The baptism of the Ethiopian eunuch by Philip is sometimes cited as an alleged case of one being baptized without being baptized into a church. Philip is named in Acts as one of the seven who were ordained by the church at Jerusalem. In Acts 6:6, we read that the church set the seven before the apostles, and when the church had prayed, they laid their hands on them. In the next two chapters we see Philip and Stephen, another of the seven, preaching with the approval of the church at Jerusalem. The fact that "the Spirit of the Lord caught away Philip, that the eunuch saw him no more" presents no problem. Philip was an evangelist (Acts 21:8) and was no doubt away from Jerusalem much of the time as he "preached the gospel in many villages of the Samaritans" (Acts 8:25). Immediately after baptizing the eunuch, "Philip was found at Azotus: and passing through he preached in all the cities, till he came to Caesarea" (Acts 8:40). Considering the way God so miraculously sent Philip to the eunuch, and then caught him away afterward, it should not be so difficult to believe that God caused and enabled the church at Jerusalem to follow up in the obedience of teaching the new member to observe all things whatsoever Christ had commanded, and to take responsibility for him, until such time as he could be placed into another church.

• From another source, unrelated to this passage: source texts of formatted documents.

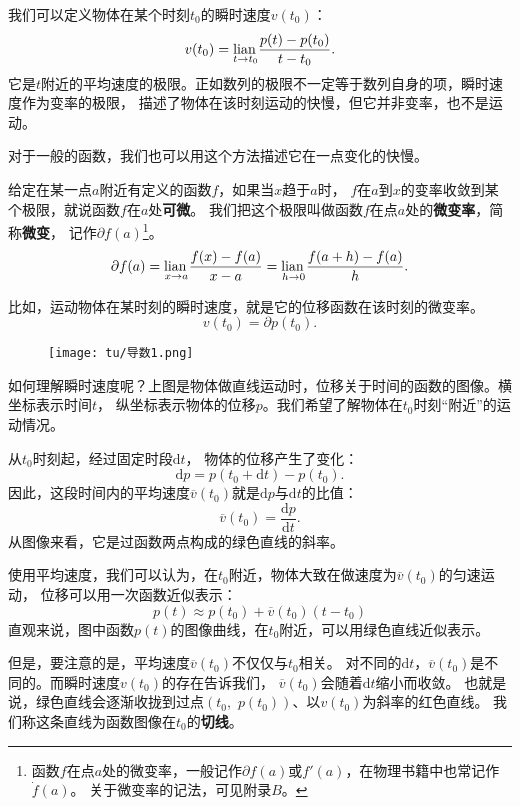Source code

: \documentclass[12pt,UTF8]{ctexbook}
\begin{document}
我们可以定义物体在某个时刻$t_0$的瞬时速度$v(t_0)$：
$$ v(t_0) = \underset{t\to t_0}{\operatorname{lian}\,} \frac{p(t) - p(t_0)}{t - t_0}.$$
它是$t$附近的平均速度的极限。正如数列的极限不一定等于数列自身的项，瞬时速度作为变率的极限，
描述了物体在该时刻运动的快慢，但它并非变率，也不是运动。

对于一般的函数，我们也可以用这个方法描述它在一点变化的快慢。

\begin{df}\label{df:2-1-0}
    给定在某一点$a$附近有定义的函数$f$，如果当$x$趋于$a$时，
    $f$在$a$到$x$的变率收敛到某个极限，就说函数$f$在$a$处\textbf{可微}。
    我们把这个极限叫做函数$f$在点$a$处的\textbf{微变率}，简称\textbf{微变}，
    记作$\partial f(a)$\footnote{函数$f$在点$a$处的微变率，一般记作$\partial f(a)$或$f'(a)$，在物理书籍中也常记作$\dot{f}(a)$。
    关于微变率的记法，可见附录$B$。}。
    $$ \partial f(a) = \underset{x\to a}{\operatorname{lian}\,} \frac{f(x) - f(a)}{x - a} = \underset{h\to 0}{\operatorname{lian}\,} \frac{f(a + h) - f(a)}{h}.$$
\end{df}

比如，运动物体在某时刻的瞬时速度，就是它的位移函数在该时刻的微变率。
$$ v(t_0) = \partial p(t_0).$$

\begin{figure}[h]
    \vspace{4pt}
    \centering
    \texttt{[image: tu/导数1.png]}
\end{figure}

如何理解瞬时速度呢？上图是物体做直线运动时，位移关于时间的函数的图像。横坐标表示时间$t$，
纵坐标表示物体的位移$p$。我们希望了解物体在$t_0$时刻“附近”的运动情况。

从$t_0$时刻起，经过固定时段$\mathrm{d}t$，
物体的位移产生了变化：
$$\mathrm{d}p = p(t_0 + \mathrm{d}t) - p(t_0).$$
因此，这段时间内的平均速度$\overline{v}(t_0)$就是$\mathrm{d}p$与$\mathrm{d}t$的比值：
$$\overline{v}(t_0) = \frac{\mathrm{d}p}{\mathrm{d}t}.$$
从图像来看，它是过函数两点构成的绿色直线的斜率。

使用平均速度，我们可以认为，在$t_0$附近，物体大致在做速度为$\overline{v}(t_0)$的匀速运动，
位移可以用一次函数近似表示：
$$ p(t) \approx p(t_0) + \overline{v}(t_0)(t - t_0)$$
直观来说，图中函数$p(t)$的图像曲线，在$t_0$附近，可以用绿色直线近似表示。

但是，要注意的是，平均速度$\overline{v}(t_0)$不仅仅与$t_0$相关。
对不同的$\mathrm{d}t$，$\overline{v}(t_0)$是不同的。而瞬时速度$v(t_0)$的存在告诉我们，
$\overline{v}(t_0)$会随着$\mathrm{d}t$缩小而收敛。
也就是说，绿色直线会逐渐收拢到过点$(t_0, \,\,p(t_0))$、以$v(t_0)$为斜率的红色直线。
我们称这条直线为函数图像在$t_0$的\textbf{切线}。
\end{document}
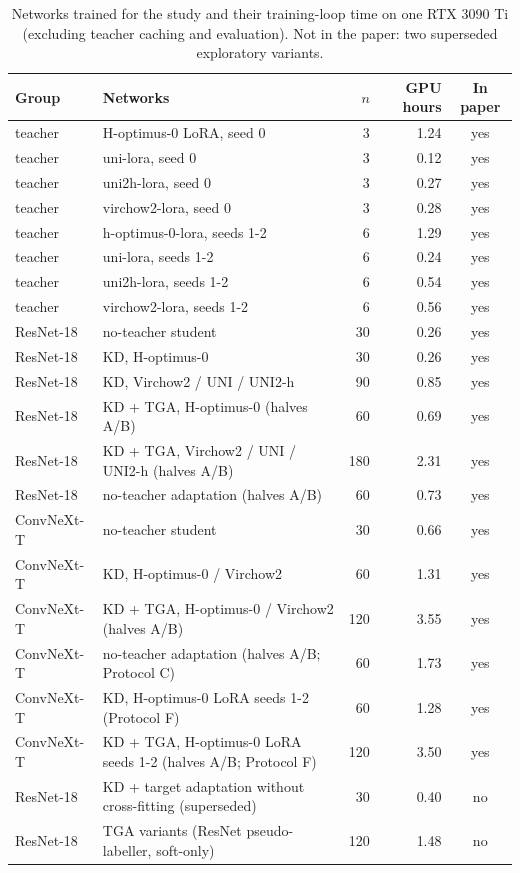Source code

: \begin{table}[htbp]
{\caption{Networks trained for the study and their training-loop time on one RTX 3090 Ti (excluding teacher caching and evaluation). Not in the paper: two superseded exploratory variants.}}
{%
\tiny
\setlength{\tabcolsep}{3pt}
\begin{tabular}{@{}llrrc@{}}
\toprule
Group & Networks & $n$ & GPU hours & In paper \\
\midrule
teacher & H-optimus-0 LoRA, seed 0 & 3 & 1.24 & yes \\
teacher & uni-lora, seed 0 & 3 & 0.12 & yes \\
teacher & uni2h-lora, seed 0 & 3 & 0.27 & yes \\
teacher & virchow2-lora, seed 0 & 3 & 0.28 & yes \\
teacher & h-optimus-0-lora, seeds 1-2 & 6 & 1.29 & yes \\
teacher & uni-lora, seeds 1-2 & 6 & 0.24 & yes \\
teacher & uni2h-lora, seeds 1-2 & 6 & 0.54 & yes \\
teacher & virchow2-lora, seeds 1-2 & 6 & 0.56 & yes \\
ResNet-18 & no-teacher student & 30 & 0.26 & yes \\
ResNet-18 & KD, H-optimus-0 & 30 & 0.26 & yes \\
ResNet-18 & KD, Virchow2 / UNI / UNI2-h & 90 & 0.85 & yes \\
ResNet-18 & KD + TGA, H-optimus-0 (halves A/B) & 60 & 0.69 & yes \\
ResNet-18 & KD + TGA, Virchow2 / UNI / UNI2-h (halves A/B) & 180 & 2.31 & yes \\
ResNet-18 & no-teacher adaptation (halves A/B) & 60 & 0.73 & yes \\
ConvNeXt-T & no-teacher student & 30 & 0.66 & yes \\
ConvNeXt-T & KD, H-optimus-0 / Virchow2 & 60 & 1.31 & yes \\
ConvNeXt-T & KD + TGA, H-optimus-0 / Virchow2 (halves A/B) & 120 & 3.55 & yes \\
ConvNeXt-T & no-teacher adaptation (halves A/B; Protocol C) & 60 & 1.73 & yes \\
ConvNeXt-T & KD, H-optimus-0 LoRA seeds 1-2 (Protocol F) & 60 & 1.28 & yes \\
ConvNeXt-T & KD + TGA, H-optimus-0 LoRA seeds 1-2 (halves A/B; Protocol F) & 120 & 3.50 & yes \\
ResNet-18 & KD + target adaptation without cross-fitting (superseded) & 30 & 0.40 & no \\
ResNet-18 & TGA variants (ResNet pseudo-labeller, soft-only) & 120 & 1.48 & no \\
\bottomrule
\end{tabular}
}
\end{table}
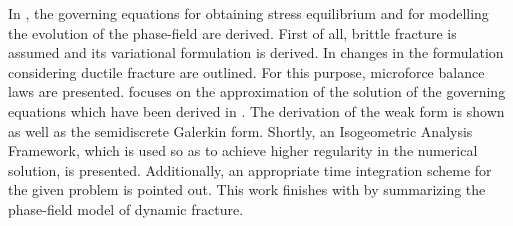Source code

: In , the governing equations for obtaining stress equilibrium and for modelling the evolution of the phase-field are derived. First of all, brittle fracture is assumed and its variational formulation is derived. In  changes in the formulation considering ductile fracture are outlined. For this purpose, microforce balance laws are presented.   focuses on the approximation of the solution of the governing equations which have been derived in . The derivation of the weak form is shown as well as the semidiscrete Galerkin form. Shortly, an Isogeometric Analysis Framework, which is used so as to achieve higher regularity in the numerical solution, is presented. Additionally, an appropriate time integration scheme for the given problem is pointed out. This work finishes with  by summarizing the phase-field model of dynamic fracture.




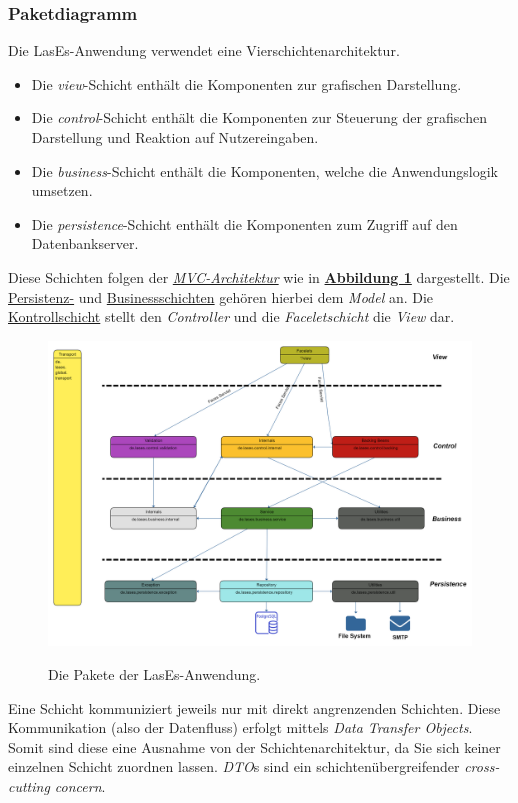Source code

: \subsubsection{Paketdiagramm}

Die LasEs-Anwendung verwendet eine Vierschichtenarchitektur.
\begin{itemize}
    \item Die \emph{view}-Schicht enthält die Komponenten zur grafischen Darstellung.
    \item Die \emph{control}-Schicht enthält die Komponenten zur Steuerung der grafischen Darstellung und Reaktion auf
    Nutzereingaben.
    \item Die \emph{business}-Schicht enthält die Komponenten, welche die Anwendungslogik umsetzen.
    \item Die \emph{persistence}-Schicht enthält die Komponenten zum Zugriff auf den Datenbankserver.
\end{itemize}
Diese Schichten folgen der \emph{\hyperref[arch:mvc]{MVC-Architektur}} wie in
\textbf{\hyperref[feinarch:pakdia]{Abbildung 1}} dargestellt.
Die \hyperref[arch:persistence]{Persistenz-} und
\hyperref[arch:business]{Businessschichten} gehören hierbei
dem \emph{Model} an. Die \hyperref[arch:control]{Kontrollschicht} stellt den \emph{Controller} und die
\emph{Faceletschicht} die \emph{View} dar.
\begin{figure}[H]
    \centering
    \includegraphics[width=0.8\linewidth]{graphics/Paketdiagramm10.0}\label{feinarch:pakdia}
    \caption{Die Pakete der LasEs-Anwendung.}
\end{figure}

Eine Schicht kommuniziert jeweils nur mit direkt angrenzenden Schichten.
Diese Kommunikation (also der Datenfluss) erfolgt mittels \emph{Data Transfer Objects}.
Somit sind diese eine Ausnahme von der Schichtenarchitektur, da Sie sich keiner
einzelnen Schicht zuordnen lassen.
\emph{DTO}s sind ein schichtenübergreifender \emph{cross-cutting concern}.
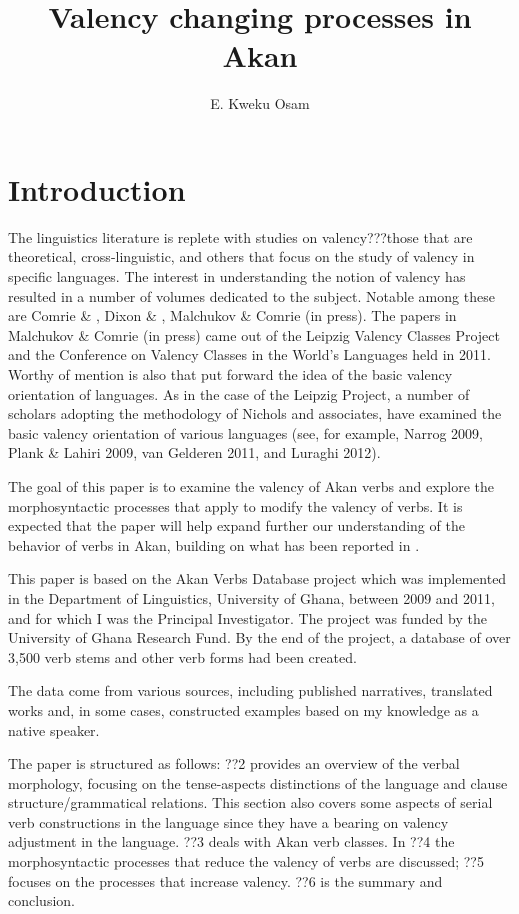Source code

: \documentclass[output=paper]{langsci/langscibook}
\title{Valency changing processes in {Akan} }
\author{%
E. Kweku Osam\affiliation{University of Ghana} 
}
\begin{document}

\section{Introduction}

The linguistics literature is replete with studies on valency???those that are theoretical, cross-linguistic, and others that focus on the study of valency in specific languages. The interest in understanding the notion of valency has resulted in a number of volumes dedicated to the subject. Notable among these are Comrie \& \citet{Polinsky1993}, Dixon \& \citet{Aikhenvald2000a}, Malchukov \& Comrie (in press). The papers in Malchukov \& Comrie (in press) came out of the Leipzig Valency Classes Project and the Conference on Valency Classes in the World's Languages held in 2011. Worthy of mention is also \citet{NicholsEtAl2004} that put forward the idea of the basic valency orientation of languages. As in the case of the Leipzig Project, a number of scholars adopting the methodology of Nichols and associates, have examined the basic valency orientation of various languages (see, for example, Narrog 2009, Plank \& Lahiri 2009, van Gelderen 2011, and Luraghi 2012).  


The goal of this paper is to examine the valency of Akan verbs and explore the morphosyntactic processes that apply to modify the valency of verbs. It is expected that the paper will help expand further our understanding of the behavior of verbs in Akan, building on what has been reported in \citet{Osam2008a}. 

This paper is based on the Akan Verbs Database project which was implemented in the Department of Linguistics, University of Ghana, between 2009 and 2011, and for which I was the Principal Investigator. The project was funded by the University of Ghana Research Fund. By the end of the project, a database of over 3,500 verb stems and other verb forms had been created.

The data come from various sources, including published narratives, translated works and, in some cases, constructed examples based on my knowledge as a native speaker.

The paper is structured as follows: ??2 provides an overview of the verbal morphology, focusing on the tense-aspects distinctions of the language and clause structure/grammatical relations. This section also covers some aspects of serial verb constructions in the language since they have a bearing on valency adjustment in the language. ??3 deals with Akan verb classes. In ??4 the morphosyntactic processes that reduce the valency of verbs are discussed; ??5 focuses on the processes that increase valency. ??6 is the summary and conclusion.
\end{document}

There may very well have already been a church organized near where the eunuch lived. Let us not forget that besides the twelve apostles and the seven deacons, there were the "other seventy" that Jesus Himself appointed and "sent them two and two." We have no record that their ordination was ever revoked. Whatever the case, I think the prophecy of Isaiah 56:3-8 indicates that God gave the eunuch a church to worship and serve Him in and to assemble with. The fact that Philip was not seen any more, by the eunuch, shows that the commission was given to the churches rather than to apostles or preachers.

After God saved Saul, He sent him to Damascus where he was baptized into the church there at Damascus. "Then was Saul certain days with the disciples which were at Damascus" (Acts 9:19). Verse 23 says that it was "many days." Verse 26 says, "And when Saul was come to Jerusalem, he assayed to join himself to the disciples" (the church at Jerusalem).

Some may wish to doubt the existence of a church at Damascus, or of any churches, at that time, other than the one at Jerusalem, but verse 31 of that same chapter clearly indicates that there were a number of churches throughout a large area. Verse 31 says:

Then had the churches rest throughout all Judaea and Galilee and Samaria, and were edified; and walking in the fear of the Lord, and in the comfort of the Holy Ghost, were multiplied.

The fact that "the churches" (plural) had rest, were edified, and multiplied is proof that they existed, for they could not have had rest nor been edified and multiplied, had they not been already in existence. Members of those churches had been persecuted by Saul; now they "had rest."